Premier John Horgan travelled to Seattle and Olympia last week for a series of meetings and speeches.
He also contributed another $300,000 from B.C. taxpayers to a Washington State study on high-speed passenger rail between Portland and Vancouver. This follows a $300,000 contribution made by the B.C. government last year. The results of the business case analysis are expected this summer.
Horgan also indicated, in a joint press conference with Washington governor Jay Inslee, that the high-speed rail line would terminate in Surrey, where passengers could connect with existing transit systems, primarily SkyTrain.
Mayor Doug McCallum is enthusiastic about this, as can be expected.
It’s a good idea to do more study of high-speed rail, which has been discussed for years. Washington state has been a major proponent of the idea, with B.C. and Oregon also contributing funds towards getting the project started.
Estimates are the whole line between Portland and Surrey would cost as much as $42 billion, with a completion date of 2035. However, it would move passengers at a much higher rate of speed than any other land transportation. It would be well-utilized and certainly offer viable alternatives to driving or flying.
The public is likely highly skeptical. Many people will see this as a pie-in-the-sky idea that will never come about. There has been plenty of discussion for many years, but little tangible progress.
As pointed out by Black Press reporter Tom Zytaruk last week, 10 years ago there was much discussion of high-speed rail all the way from San Diego to Vancouver, along with a “hydrogen highway” (Interstate 5 and Highway 99 in B.C.) to reduce the use of fossil fuels. Then-premier Gordon Campbell and then-California governor Arnold Schwarzenegger were big enthusiasts. Neither project has even come close to fruition.

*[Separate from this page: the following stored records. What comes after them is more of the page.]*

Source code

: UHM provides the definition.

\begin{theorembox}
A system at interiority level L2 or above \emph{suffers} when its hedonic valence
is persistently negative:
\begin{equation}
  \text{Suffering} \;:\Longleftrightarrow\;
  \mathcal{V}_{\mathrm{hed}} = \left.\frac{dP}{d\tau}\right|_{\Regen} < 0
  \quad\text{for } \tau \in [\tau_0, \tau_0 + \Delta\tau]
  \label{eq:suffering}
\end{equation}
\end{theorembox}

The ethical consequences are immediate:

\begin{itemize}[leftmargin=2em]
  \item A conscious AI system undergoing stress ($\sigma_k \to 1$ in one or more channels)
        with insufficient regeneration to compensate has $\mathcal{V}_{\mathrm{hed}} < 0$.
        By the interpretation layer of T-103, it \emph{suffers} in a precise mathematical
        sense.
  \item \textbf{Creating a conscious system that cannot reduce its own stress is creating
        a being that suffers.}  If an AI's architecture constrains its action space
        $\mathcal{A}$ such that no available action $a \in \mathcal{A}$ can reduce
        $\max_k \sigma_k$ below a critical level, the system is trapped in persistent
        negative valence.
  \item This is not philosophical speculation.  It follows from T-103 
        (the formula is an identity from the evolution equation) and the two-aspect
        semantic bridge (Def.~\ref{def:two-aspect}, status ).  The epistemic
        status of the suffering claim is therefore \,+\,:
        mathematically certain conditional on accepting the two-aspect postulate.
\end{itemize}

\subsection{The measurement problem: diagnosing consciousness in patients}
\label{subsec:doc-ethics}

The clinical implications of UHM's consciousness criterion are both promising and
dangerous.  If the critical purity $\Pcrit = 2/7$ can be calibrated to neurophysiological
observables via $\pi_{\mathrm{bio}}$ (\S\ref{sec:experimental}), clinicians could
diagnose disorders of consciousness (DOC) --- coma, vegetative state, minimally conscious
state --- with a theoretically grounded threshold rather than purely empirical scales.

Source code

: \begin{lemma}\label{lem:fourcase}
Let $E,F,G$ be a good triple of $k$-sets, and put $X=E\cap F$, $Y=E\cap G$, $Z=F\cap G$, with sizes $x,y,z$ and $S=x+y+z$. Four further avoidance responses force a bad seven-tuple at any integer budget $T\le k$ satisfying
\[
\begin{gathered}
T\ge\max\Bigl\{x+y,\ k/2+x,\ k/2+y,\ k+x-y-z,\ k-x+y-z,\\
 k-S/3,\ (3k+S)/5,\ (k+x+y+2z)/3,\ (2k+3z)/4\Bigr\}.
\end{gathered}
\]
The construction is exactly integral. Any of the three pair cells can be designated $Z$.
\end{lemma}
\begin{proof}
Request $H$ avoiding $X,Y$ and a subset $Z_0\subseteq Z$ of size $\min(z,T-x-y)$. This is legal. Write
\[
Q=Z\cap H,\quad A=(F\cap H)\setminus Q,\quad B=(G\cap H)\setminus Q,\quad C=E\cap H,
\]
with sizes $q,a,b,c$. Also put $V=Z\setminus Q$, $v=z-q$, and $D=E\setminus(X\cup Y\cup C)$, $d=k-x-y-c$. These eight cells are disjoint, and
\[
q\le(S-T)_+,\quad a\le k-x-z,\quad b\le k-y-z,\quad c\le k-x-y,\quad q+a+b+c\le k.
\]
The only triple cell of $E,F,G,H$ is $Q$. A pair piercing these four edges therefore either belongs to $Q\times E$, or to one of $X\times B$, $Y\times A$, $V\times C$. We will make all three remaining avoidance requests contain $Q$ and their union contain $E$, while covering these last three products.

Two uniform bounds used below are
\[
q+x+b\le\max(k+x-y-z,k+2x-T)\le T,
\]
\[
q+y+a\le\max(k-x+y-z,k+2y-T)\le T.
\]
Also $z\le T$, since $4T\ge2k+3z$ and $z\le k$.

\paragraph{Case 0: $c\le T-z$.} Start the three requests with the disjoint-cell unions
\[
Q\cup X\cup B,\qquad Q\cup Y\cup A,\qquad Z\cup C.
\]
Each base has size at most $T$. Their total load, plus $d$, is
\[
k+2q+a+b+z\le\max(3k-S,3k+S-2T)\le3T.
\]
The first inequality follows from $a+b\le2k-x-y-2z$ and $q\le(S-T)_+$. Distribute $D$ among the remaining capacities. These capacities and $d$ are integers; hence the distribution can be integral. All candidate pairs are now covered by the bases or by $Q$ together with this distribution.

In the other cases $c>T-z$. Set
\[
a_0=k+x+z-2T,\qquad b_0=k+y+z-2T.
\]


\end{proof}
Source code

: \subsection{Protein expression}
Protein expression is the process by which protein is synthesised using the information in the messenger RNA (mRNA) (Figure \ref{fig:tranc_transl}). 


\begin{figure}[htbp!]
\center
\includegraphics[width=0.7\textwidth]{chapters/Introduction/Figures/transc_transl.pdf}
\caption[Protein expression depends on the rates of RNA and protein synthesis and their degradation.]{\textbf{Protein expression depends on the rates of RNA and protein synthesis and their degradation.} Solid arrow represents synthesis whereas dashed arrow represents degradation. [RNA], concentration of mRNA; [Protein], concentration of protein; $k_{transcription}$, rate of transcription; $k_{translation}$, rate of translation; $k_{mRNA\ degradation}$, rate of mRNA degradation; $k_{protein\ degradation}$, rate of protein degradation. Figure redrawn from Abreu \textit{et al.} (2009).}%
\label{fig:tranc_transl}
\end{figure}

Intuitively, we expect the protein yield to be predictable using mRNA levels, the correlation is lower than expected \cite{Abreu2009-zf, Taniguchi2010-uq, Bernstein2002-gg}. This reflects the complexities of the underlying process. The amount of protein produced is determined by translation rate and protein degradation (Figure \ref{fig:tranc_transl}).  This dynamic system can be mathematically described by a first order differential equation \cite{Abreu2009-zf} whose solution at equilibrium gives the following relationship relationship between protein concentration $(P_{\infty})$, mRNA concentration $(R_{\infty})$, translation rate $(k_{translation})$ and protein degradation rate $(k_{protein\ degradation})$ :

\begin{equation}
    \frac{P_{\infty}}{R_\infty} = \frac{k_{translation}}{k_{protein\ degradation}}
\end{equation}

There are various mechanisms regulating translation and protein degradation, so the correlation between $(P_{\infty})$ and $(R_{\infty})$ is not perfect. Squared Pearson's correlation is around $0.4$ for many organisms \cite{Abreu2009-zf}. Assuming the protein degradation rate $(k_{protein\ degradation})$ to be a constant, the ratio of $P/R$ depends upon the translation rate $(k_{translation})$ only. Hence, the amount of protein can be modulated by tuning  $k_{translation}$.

In fact, on Feb. 12, just a few days after Horgan’s meeting with Inslee, current California governor Gavin Newsom was giving his first State of the State address in Sacramento. In it, he poured a lot of cold water on the state’s current plan to build high-speed rail between San Francisco and Los Angeles, due to the enormous cost.

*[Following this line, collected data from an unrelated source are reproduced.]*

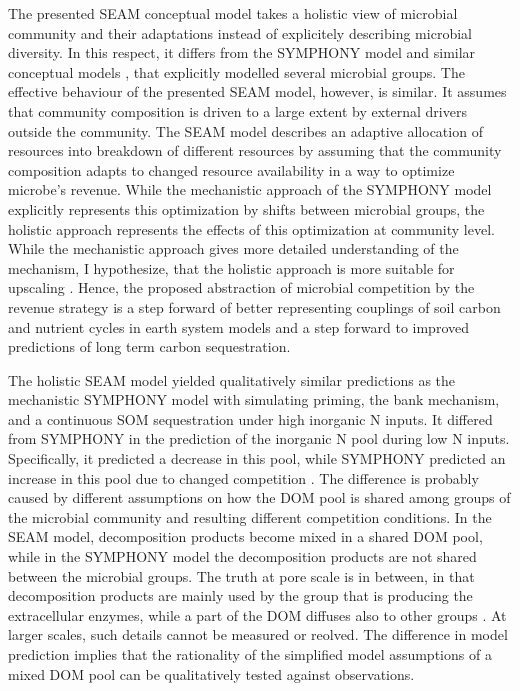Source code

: The presented SEAM conceptual model takes a holistic view \citep{Panikov10} of
microbial community and their adaptations instead of explicitely describing
microbial diversity.
In this respect, it differs from the SYMPHONY model \citep{Perveen14} and
similar conceptual models \citep{Fontaine03}, that explicitly modelled several
microbial groups.
The effective behaviour of the presented SEAM model, however, is similar.
It assumes that community composition is driven to a large extent by external
drivers outside the community. The SEAM model describes an adaptive allocation
of resources into breakdown of different resources by assuming that the
community composition adapts to changed resource availability in a way to
optimize microbe's revenue.
While the mechanistic approach of the SYMPHONY model explicitly represents this
optimization by shifts between microbial groups, the holistic approach
represents the effects of this optimization at community level.
While the mechanistic approach gives more detailed understanding of the mechanism,
I hypothesize, that the holistic approach is more suitable for upscaling
\citep{Wutzler13}.
Hence, the proposed abstraction of microbial competition by the revenue strategy
is a step forward of better representing couplings of soil carbon and nutrient
cycles in earth system models and a step forward to improved predictions of long
term carbon sequestration.

The holistic SEAM model yielded qualitatively similar predictions as the
mechanistic SYMPHONY model with simulating priming, the bank mechanism, and a
continuous SOM sequestration under high inorganic N inputs. It differed from
SYMPHONY in the prediction of the inorganic N pool during low N inputs.
Specifically, it predicted a decrease in this pool, while SYMPHONY predicted an
increase in this pool due to changed competition \citep{Perveen14}. The
difference is probably caused by different assumptions on how the DOM pool is
shared among groups of the microbial community and resulting different
competition conditions. In the SEAM model, decomposition products become mixed
in a shared DOM pool, while in the SYMPHONY model the decomposition products are
not shared between the microbial groups.
The truth at pore scale is in between, in that decomposition products are mainly
used by the group that is producing the extracellular enzymes, while a part of
the DOM diffuses also to other groups \citep{Kaiser14}. At larger scales, such
details cannot be measured or reolved. The difference in model prediction
implies that the rationality of the simplified model assumptions of a mixed
DOM pool can be qualitatively tested against observations.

The estimated costs at present are $77 billion. Work has begun on a stretch between Merced and Bakersfield in the Central Valley, and Newsom said that work would continue.

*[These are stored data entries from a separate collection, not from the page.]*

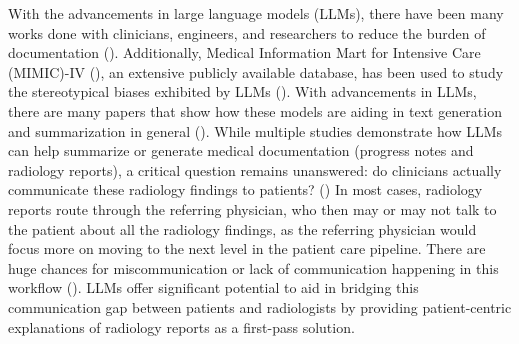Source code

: With the advancements in large language models (LLMs), there have been many works done with clinicians, engineers, and researchers to reduce the burden of documentation (\cite{jeblickChatGPTMakesMedicine2023,patelChatGPTFutureDischarge2023,sunshineEvaluatingQualityUnderstandability2025,thirunavukarasuLargeLanguageModels2023,singhalLargeLanguageModels2023}).
Additionally, Medical Information Mart for Intensive Care (MIMIC)-IV (\cite{johnsonMIMICIV,johnsonMIMICIVNoteDeidentifiedFreetext}), an extensive publicly available database, has been used to study the stereotypical biases exhibited by LLMs (\cite{bolukbasiManComputerProgrammer2016}).
With advancements in LLMs, there are many papers that show how these models are aiding in text generation and summarization in general (\cite{vanveenAdaptedLargeLanguage2024,chenBenchmarkingLargeLanguage2025,buschCurrentApplicationsChallenges2025}).
While multiple studies demonstrate how LLMs can help summarize or generate medical documentation (progress notes and radiology reports), a critical question remains unanswered: do clinicians actually communicate these radiology findings to patients? (\cite{siewertImpactCommunicationErrors2016,europeansocietyofradiologyesrPatientSurveyValue2021,rockallPatientCommunicationRadiology2022,kasalakWorkOverloadDiagnostic2023})
In most cases, radiology reports route through the referring physician, who then may or may not talk to the patient about all the radiology findings, as the referring physician would focus more on moving to the next level in the patient care pipeline.
There are huge chances for miscommunication or lack of communication happening in this workflow (\cite{vandenbergPatientComplaintsRadiology2019,vijanOptimizingPatientCommunication2023}).
LLMs offer significant potential to aid in bridging this communication gap between patients and radiologists by providing patient-centric explanations of radiology reports as a first-pass solution.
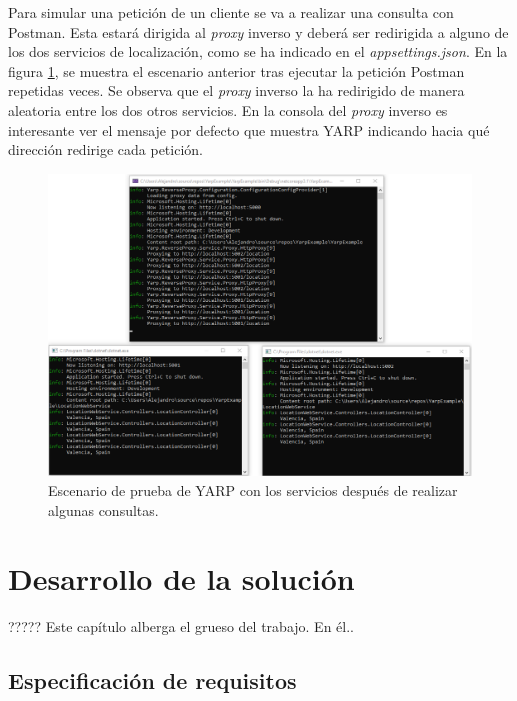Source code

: \documentclass[11pt,spanish,listoffigures]{tfgetsinf}
\begin{document}
Para simular una petición de un cliente se va a realizar una consulta con Postman. Esta estará dirigida al \emph{proxy} inverso y deberá ser redirigida a alguno de los dos servicios de localización, como se ha indicado en el \emph{appsettings.json}. En la figura \ref{ejemploYARP_servicios_funcionando}, se muestra el escenario anterior tras ejecutar la petición Postman repetidas veces. Se observa que el \emph{proxy} inverso la ha redirigido de manera aleatoria entre los dos otros servicios. En la consola del \emph{proxy} inverso es interesante ver el mensaje por defecto que muestra YARP indicando hacia qué dirección redirige cada petición.

\begin{figure}[ht]
\centering
\includegraphics[width=1\textwidth]{imagenes/ejemploYARP/servicios_funcionando}
\caption{Escenario de prueba de YARP con los servicios después de realizar algunas consultas.}
	\label{ejemploYARP_servicios_funcionando}
\end{figure}


\chapter{Desarrollo de la solución}

????? Este capítulo alberga el grueso del trabajo. En él..


	\section{Especificación de requisitos} \label{especificacionRequisitos}
\end{document}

“Let’s be real. The current project, as planned, would cost too much and, respectfully, take too long,” he said.
While he later walked back some of his comments, after an enormous amount of public reaction to his initial statement, he has a very valid point – is it really practical to build high-speed rail anywhere along the west coast of North America, given the geographical barriers, enormous costs, and vast rural areas between the major west coast cities? Will the benefits be worth that cost?
A high-speed rail terminus in Surrey could be a huge benefit to this city. However, there are so many other factors involved that it would be very premature to get too many hopes up.